WHAT YOU WILL DO
Each entry that follows should be given again word for word; please leave out its pictures.

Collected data
^^^^^^^^

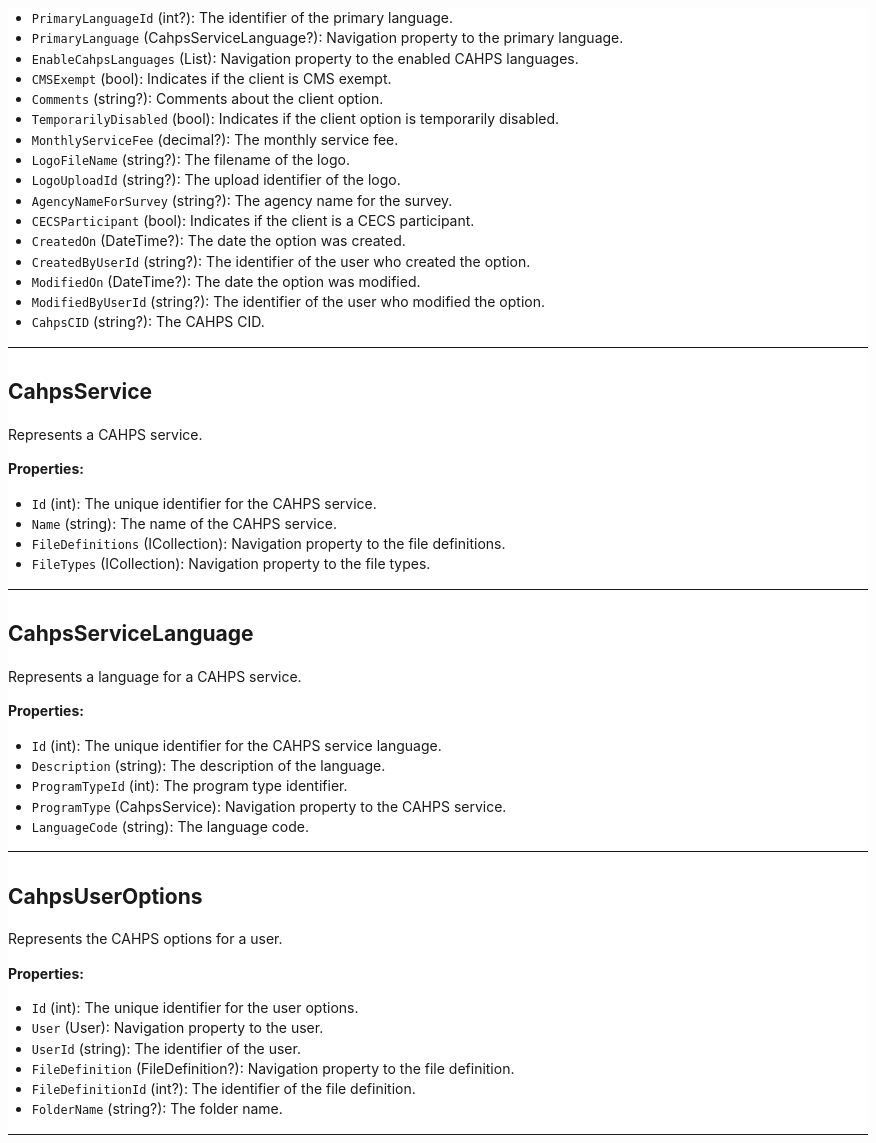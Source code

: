 - `PrimaryLanguageId` (int?): The identifier of the primary language.
- `PrimaryLanguage` (CahpsServiceLanguage?): Navigation property to the primary language.
- `EnableCahpsLanguages` (List<CahpsClientLanguage>): Navigation property to the enabled CAHPS languages.
- `CMSExempt` (bool): Indicates if the client is CMS exempt.
- `Comments` (string?): Comments about the client option.
- `TemporarilyDisabled` (bool): Indicates if the client option is temporarily disabled.
- `MonthlyServiceFee` (decimal?): The monthly service fee.
- `LogoFileName` (string?): The filename of the logo.
- `LogoUploadId` (string?): The upload identifier of the logo.
- `AgencyNameForSurvey` (string?): The agency name for the survey.
- `CECSParticipant` (bool): Indicates if the client is a CECS participant.
- `CreatedOn` (DateTime?): The date the option was created.
- `CreatedByUserId` (string?): The identifier of the user who created the option.
- `ModifiedOn` (DateTime?): The date the option was modified.
- `ModifiedByUserId` (string?): The identifier of the user who modified the option.
- `CahpsCID` (string?): The CAHPS CID.

---

## CahpsService

Represents a CAHPS service.

**Properties:**

- `Id` (int): The unique identifier for the CAHPS service.
- `Name` (string): The name of the CAHPS service.
- `FileDefinitions` (ICollection<FileDefinition>): Navigation property to the file definitions.
- `FileTypes` (ICollection<FileType>): Navigation property to the file types.

---

## CahpsServiceLanguage

Represents a language for a CAHPS service.

**Properties:**

- `Id` (int): The unique identifier for the CAHPS service language.
- `Description` (string): The description of the language.
- `ProgramTypeId` (int): The program type identifier.
- `ProgramType` (CahpsService): Navigation property to the CAHPS service.
- `LanguageCode` (string): The language code.

---

## CahpsUserOptions

Represents the CAHPS options for a user.

**Properties:**

- `Id` (int): The unique identifier for the user options.
- `User` (User): Navigation property to the user.
- `UserId` (string): The identifier of the user.
- `FileDefinition` (FileDefinition?): Navigation property to the file definition.
- `FileDefinitionId` (int?): The identifier of the file definition.
- `FolderName` (string?): The folder name.

---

^^^^^^^^

SOLUTION TO THE PROBLEM
Source code

: - `PrimaryLanguageId` (int?): The identifier of the primary language.
- `PrimaryLanguage` (CahpsServiceLanguage?): Navigation property to the primary language.
- `EnableCahpsLanguages` (List<CahpsClientLanguage>): Navigation property to the enabled CAHPS languages.
- `CMSExempt` (bool): Indicates if the client is CMS exempt.
- `Comments` (string?): Comments about the client option.
- `TemporarilyDisabled` (bool): Indicates if the client option is temporarily disabled.
- `MonthlyServiceFee` (decimal?): The monthly service fee.
- `LogoFileName` (string?): The filename of the logo.
- `LogoUploadId` (string?): The upload identifier of the logo.
- `AgencyNameForSurvey` (string?): The agency name for the survey.
- `CECSParticipant` (bool): Indicates if the client is a CECS participant.
- `CreatedOn` (DateTime?): The date the option was created.
- `CreatedByUserId` (string?): The identifier of the user who created the option.
- `ModifiedOn` (DateTime?): The date the option was modified.
- `ModifiedByUserId` (string?): The identifier of the user who modified the option.
- `CahpsCID` (string?): The CAHPS CID.

---

## CahpsService

Represents a CAHPS service.

**Properties:**

- `Id` (int): The unique identifier for the CAHPS service.
- `Name` (string): The name of the CAHPS service.
- `FileDefinitions` (ICollection<FileDefinition>): Navigation property to the file definitions.
- `FileTypes` (ICollection<FileType>): Navigation property to the file types.

---

## CahpsServiceLanguage

Represents a language for a CAHPS service.

**Properties:**

- `Id` (int): The unique identifier for the CAHPS service language.
- `Description` (string): The description of the language.
- `ProgramTypeId` (int): The program type identifier.
- `ProgramType` (CahpsService): Navigation property to the CAHPS service.
- `LanguageCode` (string): The language code.

---

## CahpsUserOptions

Represents the CAHPS options for a user.

**Properties:**

- `Id` (int): The unique identifier for the user options.
- `User` (User): Navigation property to the user.
- `UserId` (string): The identifier of the user.
- `FileDefinition` (FileDefinition?): Navigation property to the file definition.
- `FileDefinitionId` (int?): The identifier of the file definition.
- `FolderName` (string?): The folder name.

---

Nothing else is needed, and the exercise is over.